United Artists Pasadena Theater
- Interactive map of United Artists Pasadena Theater
- Address: 600-606 East Colorado Boulevard Pasadena, California
- Coordinates: 34°08′45″N 118°08′16″W﻿ / ﻿34.14573°N 118.13791°W
- Capacity: 912 at opening
- Screen: 1
- Current use: Retail

Construction
- Opened: October 21, 1931
- Renovated: 1960, 1997
- Closed: 1990
- Architects: Clifford A. Balch Walker & Eisen

= United Artists Pasadena Theater =

Former movie theater in Pasadena, California

United Artists Pasadena Theater is a historic former movie theater located at 600-606 East Colorado Boulevard in Pasadena, California.

==History==
Clifford A. Balch and Walker & Eisen worked together to design United Artists Pasadena Theater, one of thirteen Art Deco theaters designed for United Artists by the trio. This theater opened on October 21, 1931 with a screening of New Adventures of Get Rich Quick Wallingford. The capacity at opening was 912. Construction was budgeted at $70,000 .

The theater was used as a preview house during its early years, and by June 1938, the theater was operated by Fox West Coast Theaters.

United Artists retook ownership of the theater in 1990 and the theater closed later that year. The building remained empty until 1997, when the interior was converted to retail. The original facade was also restored during this remodel. A school supply store, gym, and restaurant have occupied the building since.

==Architecture==
United Artists Pasadena Theater features an Art Deco design with a facade that includes twin artwork on either side of a central spire.

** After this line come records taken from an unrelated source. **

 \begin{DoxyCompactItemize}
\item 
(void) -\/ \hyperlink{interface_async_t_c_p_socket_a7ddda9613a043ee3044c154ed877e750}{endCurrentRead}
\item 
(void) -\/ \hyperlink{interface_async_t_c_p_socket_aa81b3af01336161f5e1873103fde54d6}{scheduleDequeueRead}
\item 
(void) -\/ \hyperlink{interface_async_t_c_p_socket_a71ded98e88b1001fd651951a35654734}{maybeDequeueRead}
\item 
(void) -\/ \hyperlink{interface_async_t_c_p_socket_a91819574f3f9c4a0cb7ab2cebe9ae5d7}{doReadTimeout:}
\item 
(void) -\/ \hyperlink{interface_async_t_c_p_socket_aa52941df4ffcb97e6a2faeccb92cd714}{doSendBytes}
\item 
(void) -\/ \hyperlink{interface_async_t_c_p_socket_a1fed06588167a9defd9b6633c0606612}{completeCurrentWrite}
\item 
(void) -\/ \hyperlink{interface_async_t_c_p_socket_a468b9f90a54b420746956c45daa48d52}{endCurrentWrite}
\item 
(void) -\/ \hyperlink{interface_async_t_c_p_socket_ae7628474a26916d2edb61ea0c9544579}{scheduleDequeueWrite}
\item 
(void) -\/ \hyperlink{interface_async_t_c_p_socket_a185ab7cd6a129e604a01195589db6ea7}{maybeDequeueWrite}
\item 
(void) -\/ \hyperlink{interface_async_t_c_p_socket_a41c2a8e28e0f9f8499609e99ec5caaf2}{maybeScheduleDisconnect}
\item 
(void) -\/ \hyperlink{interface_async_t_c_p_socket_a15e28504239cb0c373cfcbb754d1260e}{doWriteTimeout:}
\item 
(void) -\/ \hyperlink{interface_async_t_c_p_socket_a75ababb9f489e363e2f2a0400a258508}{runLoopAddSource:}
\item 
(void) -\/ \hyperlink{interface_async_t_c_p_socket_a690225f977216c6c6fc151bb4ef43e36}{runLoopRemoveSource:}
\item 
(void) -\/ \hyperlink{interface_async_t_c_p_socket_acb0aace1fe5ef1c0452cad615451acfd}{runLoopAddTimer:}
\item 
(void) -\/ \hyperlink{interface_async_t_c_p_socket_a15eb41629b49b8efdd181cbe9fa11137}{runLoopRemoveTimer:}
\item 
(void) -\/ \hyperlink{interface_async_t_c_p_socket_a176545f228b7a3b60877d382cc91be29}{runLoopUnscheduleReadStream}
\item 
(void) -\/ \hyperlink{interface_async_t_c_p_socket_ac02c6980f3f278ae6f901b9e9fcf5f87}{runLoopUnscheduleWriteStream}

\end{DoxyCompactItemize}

In 1960, a metal panel facade was added to the building. The original marquee and a portion of the original Art Deco facade were also removed during this remodel, however, the facade was later returned to its original design.

==Historic designation==
On May 19, 1994, the state of California designated the Pasadena Playhouse Historic District, however United Artists Pasadena Theater was deemed a non-contributing property due to its 1960 remodel. The building's exterior was later returned to its original design, after which it was nominated for historic designation in 2011 and designated as an individual resource on August 24, 2015. The listing also states that should the Pasadena Playhouse Historic District be re-evaluated, United Artists Pasadena Theater would be re-classified as contributing.